Hay conversaciones absolutamente vacías, no conducen a ningún sitio, no tienen propósito, nacen sin sustancia, tan sólo merodean la realidad o la reducen a su expresión más sencilla, cuando no la más burda, pero es en ellas en donde reside la semilla, desde ella se expande la luz, lo que hace que todo permanezca y fluya. El vacío, en lo que se dice, no es siempre sinónimo de nulidad. Se puede preguntar a alguien por lo que hizo ayer, sin entrar en el detalle, sólo por ocupar el tiempo o por reivindicar cierta hegemonía, perdida a veces: la de la cantidad sobre la calidad. No todo lo dicho debe ser relevante, no es posible que todo lo que decimos tenga ese rango de trascendencia. Se cuenta lo primero que viene a la cabeza. No siempre sabemos ordenar las cosas, lo que se nos ocurre, la conversación que deseamos entablar.
De vez en cuando se relata lo baladí, lo que no prospera en la memoria y se acaba arrumbando. Se explica qué desayunamos y cuándo, lo que vino al sueño recién clausurado e incorporamos a tientas, frágil y precariamente a la vigilia; se explaya uno en decir el tiempo que hace que no sale a pasear o el excesivo que ha dedicado a ordenar un habitación en la que militaba a sus anchas el caos. Son las conversaciones sin metafísica, las que no tienen el afán de otras con más fuste.
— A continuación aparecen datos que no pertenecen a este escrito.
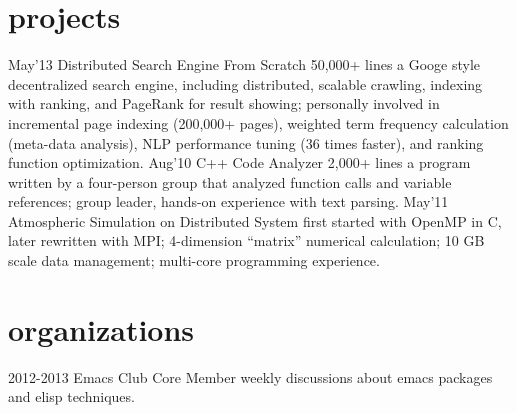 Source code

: \documentclass[]{friggeri-cv}
\begin{document}
\section{projects}
\begin{entrylist}
  \entry
  {May'13}
  {Distributed Search Engine From Scratch}
  {50,000+ lines}
  {a Googe style decentralized search engine, including distributed, scalable crawling, indexing with ranking, and PageRank for result showing; personally involved in incremental page indexing (200,000+ pages), weighted term frequency calculation (meta-data analysis), NLP performance tuning (36 times faster), and ranking function optimization.}
  \entry
  {Aug'10}
  {C++ Code Analyzer}
  {2,000+ lines}
  {a program written by a four-person group that analyzed function calls and variable references; group leader, hands-on experience with text parsing.}
  \entry
  {May'11}
  {Atmospheric Simulation on Distributed System}
  {}
  {first started with OpenMP in C, later rewritten with MPI; 4-dimension “matrix” numerical calculation; 10 GB scale data management; multi-core programming experience.}
\end{entrylist}
\section{organizations}
\begin{entrylist}
  \entry
  {2012-2013}
  {Emacs Club}
  {Core Member}
  {weekly discussions about emacs packages and elisp techniques.}
\end{entrylist}
\end{document}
No se habla del corazón, no se le nombra, tan sólo se enumera el inventario de cosas que pueblan la realidad y se nombran terrazas de verano, pantalones cortos de verano, gente que vimos, noticias que supimos, discos que escuchábamos a los dieciséis o personas que nos confesaron tal o cual debilidad.
Hay conversaciones casuales que avanzan a saltos, con titubeos, pero que acaban a lo grande, con festejado ímpetu. No hay un propósito, no existe la voluntad de hacer que trasciendan; ni siquiera, mientras ocurren, se dan en quienes la entablan la percepción de su brillantez. Entra en lo posible que tampoco se perciba cuando finalizan. Se dan de manera natural, se incorporan al aire o a la memoria sin fricción, no perturban, tan sólo suceden, como la luz cuando baña los objetos y dice de ellos lo que no está lo suficientemente a la vista. Luego regresan, el relato íntegro con sus pausas y sus gestos, bien atesorada en la memoria, por si valen más tarde y podemos recuperar ese esplendor semántico, con toda su épica domestica.
Somos ese caudal azaroso de cosas que hemos contado o se nos han confiado. Lo baladí y lo glorioso. Cuando flaquea el recuerdo, lo acicalamos, le damos presencia y fulgor, cuerpo y claridad. Por eso hay que darse en todas las que ocurran, en las conversaciones livianas (quién dice que lo Sean, qué criterio fiable las rubrica) y en las de más hondura, que sobrevienen a veces y hasta hieren. Todas alimentan, a todas les debemos algo de lo que secretamente somos.